Now that I'm sidling back into science, because I'm on the outskirts of medicine and I really need to know things – such as, does massage assist the metastasis of cancers? – I'm finding that facts are not so easy to come by after all. Good science no longer seems like the juggernaut driving all before it: it seems more like a delicate, fragile lighter-than-air craft, as threatened by its duller-witted partisans as by its enemies. I want to go back to school, or at least get some textbooks, and get a good scientific education. I didn't pay proper attention in the statistics class for my computer science degree: and the fact that I got an A makes me very uneasy about the general state of research. How many people actually know what they're doing out there? I haven't done a lab, nor written a science paper, since the the 8th grade. I read abstracts of papers and get only the vaguest sense of how important their results are: for my own field of massage research I've been relying heavily recently on Paul Ingraham, of SaveYourself.ca, but I have only his word for it that he knows how to evaluate these things. I ought to be able to evaluate them myself.

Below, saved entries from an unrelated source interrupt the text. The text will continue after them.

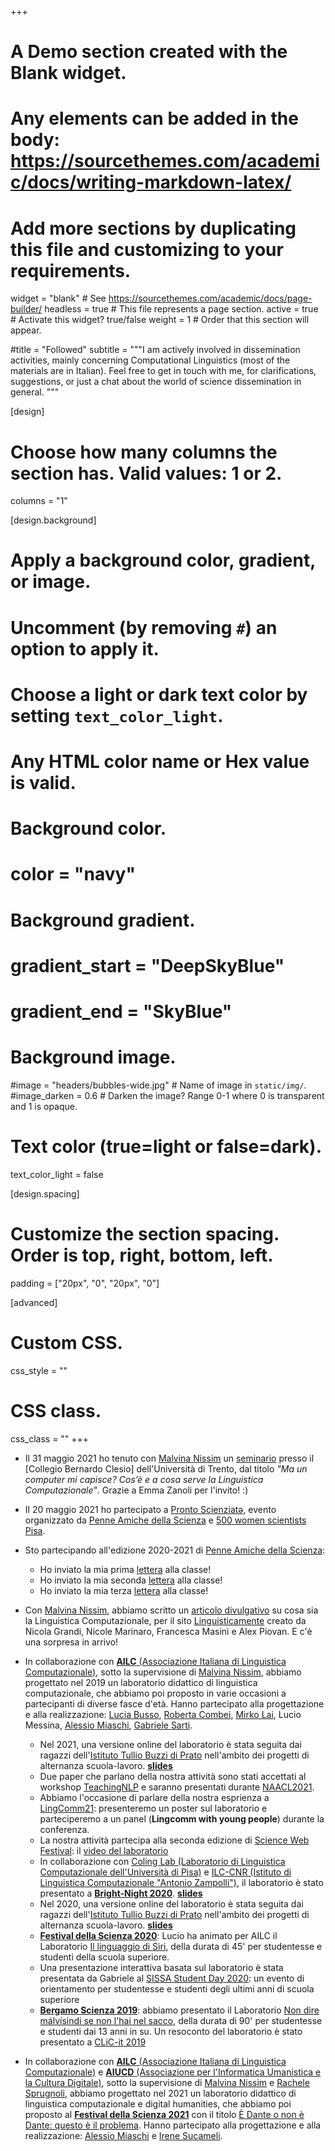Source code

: +++
# A Demo section created with the Blank widget.
# Any elements can be added in the body: https://sourcethemes.com/academic/docs/writing-markdown-latex/
# Add more sections by duplicating this file and customizing to your requirements.

widget = "blank"  # See https://sourcethemes.com/academic/docs/page-builder/
headless = true  # This file represents a page section.
active = true  # Activate this widget? true/false
weight = 1  # Order that this section will appear.

#title = "Followed"
subtitle = """I am actively involved in dissemination activities, mainly concerning Computational Linguistics (most of the materials are in Italian).
Feel free to get in touch with me, for clarifications, suggestions, or just a chat about the world of science dissemination in general.
"""

[design]
  # Choose how many columns the section has. Valid values: 1 or 2.
  columns = "1"

[design.background]
  # Apply a background color, gradient, or image.
  #   Uncomment (by removing `#`) an option to apply it.
  #   Choose a light or dark text color by setting `text_color_light`.
  #   Any HTML color name or Hex value is valid.

  # Background color.
  # color = "navy"
  
  # Background gradient.
  # gradient_start = "DeepSkyBlue"
  # gradient_end = "SkyBlue"
  
  # Background image.
  #image = "headers/bubbles-wide.jpg"  # Name of image in `static/img/`.
  #image_darken = 0.6  # Darken the image? Range 0-1 where 0 is transparent and 1 is opaque.

  # Text color (true=light or false=dark).
  text_color_light = false

[design.spacing]
  # Customize the section spacing. Order is top, right, bottom, left.
  padding = ["20px", "0", "20px", "0"]

[advanced]
 # Custom CSS. 
 css_style = ""
 
 # CSS class.
 css_class = ""
+++
- Il 31 maggio 2021 ho tenuto con [Malvina Nissim](https://malvinanissim.github.io/) un [seminario](https://webmagazine.unitn.it/evento/collegiobernardoclesio/94869/ma-un-computer-mi-capisce-cos-e-a-cosa-serve-la-linguistica) presso il [Collegio Bernardo Clesio] dell'Università di Trento, dal titolo _"Ma un computer mi capisce? Cos’è e a cosa serve la Linguistica Computazionale"_. Grazie a Emma Zanoli per l'invito! :)

- Il 20 maggio 2021 ho partecipato a [Pronto Scienziatə](../img/pronto_scienziat.jpg), evento organizzato da [Penne Amiche della Scienza](https://sites.google.com/view/penne-amiche-della-scienza) e [500 women scientists Pisa](https://www.facebook.com/500wsPisa/). 

- Sto partecipando all'edizione 2020-2021 di [Penne Amiche della Scienza](https://sites.google.com/view/penne-amiche-della-scienza/home?authuser=0):
	- Ho inviato la mia prima [lettera](../files/Novembre.pdf) alla classe! 
	- Ho inviato la mia seconda [lettera](../files/Gennaio.pdf) alla classe! 
	- Ho inviato la mia terza [lettera](../files/Aprile.pdf) alla classe!
	
- Con [Malvina Nissim](https://malvinanissim.github.io/), abbiamo scritto un [articolo divulgativo](https://www.linguisticamente.org/ma-un-computer-mi-capisce-cose-e-a-cosa-serve-la-linguistica-computazionale/) su cosa sia la Linguistica Computazionale, per il sito [Linguisticamente](https://www.linguisticamente.org/) creato da Nicola Grandi, Nicole Marinaro, Francesca Masini e Alex Piovan. E c'è una sorpresa in arrivo!

- In collaborazione con [**AILC** (Associazione Italiana di Linguistica Computazionale)](http://www.ai-lc.it/), sotto la supervisione di [Malvina Nissim](https://malvinanissim.github.io/), abbiamo progettato nel 2019 un laboratorio didattico di linguistica computazionale, che abbiamo poi proposto in varie occasioni a partecipanti di diverse fasce d'età. Hanno partecipato alla progettazione e alla realizzazione: [Lucia Busso](https://research.aston.ac.uk/en/persons/lucia-busso), [Roberta Combei](https://twitter.com/robertacombei), [Mirko Lai](http://www.di.unito.it/~lai/), Lucio Messina, [Alessio Miaschi](http://pages.di.unipi.it/miaschi/), [Gabriele Sarti](https://gsarti.com/).
	- Nel 2021, una versione online del laboratorio è stata seguita dai ragazzi dell'[Istituto Tullio Buzzi di Prato](https://www.tulliobuzzi.edu.it/) nell'ambito dei progetti di alternanza scuola-lavoro. [**slides**](https://bit.ly/ailc-buzzi)
	- Due paper che parlano della nostra attività sono stati accettati al workshop [TeachingNLP](https://sites.google.com/view/teaching-nlp-workshop/) e saranno presentati durante [NAACL2021](https://2021.naacl.org/).
	- Abbiamo l'occasione di parlare della nostra esprienza a [LingComm21](https://lingcomm.org/conference/): presenteremo un poster sul laboratorio e parteciperemo a un panel (**Lingcomm with young people**) durante la conferenza.
	- La nostra attività partecipa alla seconda edizione di [Science Web Festival](https://www.sciencewebfestival.it/): il [video del laboratorio](https://www.youtube.com/watch?v=HGTpAXXRkWA)
	- In collaborazione con [Coling Lab (Laboratorio di Linguistica Computazionale dell'Università di Pisa)](http://colinglab.humnet.unipi.it/) e [ILC-CNR (Istituto di Linguistica Computazionale "Antonio Zampolli")](http://www.ilc.cnr.it/), il laboratorio è stato presentato a [**Bright-Night 2020**](https://www.bright-night.it/ehi-siri-che-cose-la-linguistica-computazionale/). [**slides**](https://bit.ly/ailc-bright)
	- Nel 2020, una versione online del laboratorio è stata seguita dai ragazzi dell'[Istituto Tullio Buzzi di Prato](https://www.tulliobuzzi.edu.it/) nell'ambito dei progetti di alternanza scuola-lavoro. [**slides**](https://bit.ly/ailc-buzzi)
	- [**Festival della Scienza 2020**](http://www.festivalscienza.it/site/home.html): Lucio ha animato per AILC il Laboratorio [Il linguaggio di Siri](http://www.festivalscienza.it/site/home/programma-scuole/il-linguaggio-di-siri.html), della durata di 45' per studentesse e studenti della scuola superiore.
	- Una presentazione interattiva basata sul laboratorio è stata presentata da Gabriele al [SISSA Student Day 2020](https://www.sissa.it/it/calendar-event/student-day-2020): un evento di orientamento per studentesse e studenti degli ultimi anni di scuola superiore
	- [**Bergamo Scienza 2019**](https://www.bergamoscienza.it/): abbiamo presentato il Laboratorio [Non dire málvísindi se non l'hai nel sacco](https://festival.bergamoscienza.it/it/calendario/53605/non-dire-m-lv-sindi-se-non-l-hai-nel-sacco?fbclid=IwAR1ULbVscgBjo0_qdO1HbVJMMLMEsnteJNwINNHbJw4IeFMqv4n5UFWdfGQ), della durata di 90' per studentesse e studenti dai 13 anni in su. Un resoconto del laboratorio è stato presentato a [CLiC-it 2019](https://docs.google.com/presentation/d/1BdI4O2joVz_egEzoTHpLjsSCRKZCPD_mFihHmMK9QgI/edit?usp=sharing)
	

- In collaborazione con [**AILC** (Associazione Italiana di Linguistica Computazionale)](http://www.ai-lc.it/) e [**AIUCD** (Associazione per l'Informatica Umanistica e la Cultura Digitale)](http://www.aiucd.it/), sotto la supervisione di [Malvina Nissim](https://malvinanissim.github.io/) e [Rachele Sprugnoli](https://personale.unipr.it/it/ugovdocenti/person/236480), abbiamo progettato nel 2021 un laboratorio didattico di linguistica computazionale e digital humanities, che abbiamo poi proposto al [**Festival della Scienza 2021**](http://festival2021.festivalscienza.it/site/home.html) con il titolo [È Dante o non è Dante: questo è il problema](http://festival2021.festivalscienza.it/contents/instance2/static/programma_21_def.pdf). Hanno partecipato alla progettazione e alla realizzazione: [Alessio Miaschi](http://pages.di.unipi.it/miaschi/) e [Irene Sucameli](http://for.unipi.it/irene_sucameli/).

It used to be thought that massage was not appropriate for cancer patients, because it would push the lymph around, and that might spread the cancer. There was never any evidence that this happened: it was just a plausible hypothesis, and one that nobody wanted to test. (For good reason: “Hey, let's take a group of sixty cancer patients, do massage on thirty of them, and see if their cancer progresses more rapidly!” is a study that's hard to get enthusiastic about.) I read a book about it a couple years ago that emphatically denied massage could do this, and it seemed to be the standard modern book on massage and cancer, but I don't recollect what research it rested on, if any. Even back then my common-sense response to the idea that massage might help metastasis was that if you were relying on your lymph standing still to save your life you were a dead man anyway: but common sense isn't always a very good guide in medical matters.

But you see? An untested hypothesis became a standard medical protocol (“no massage for cancer patients!”) And the scientific basis for my present conviction that massage is fine for cancer per se (though radiation or chemo may contraindicate it) rests on information I no longer remember, derived from research which (if it exists) I couldn't reliably evaluate even if I did read it. And I'm one of the science-minded massage therapists. Oy.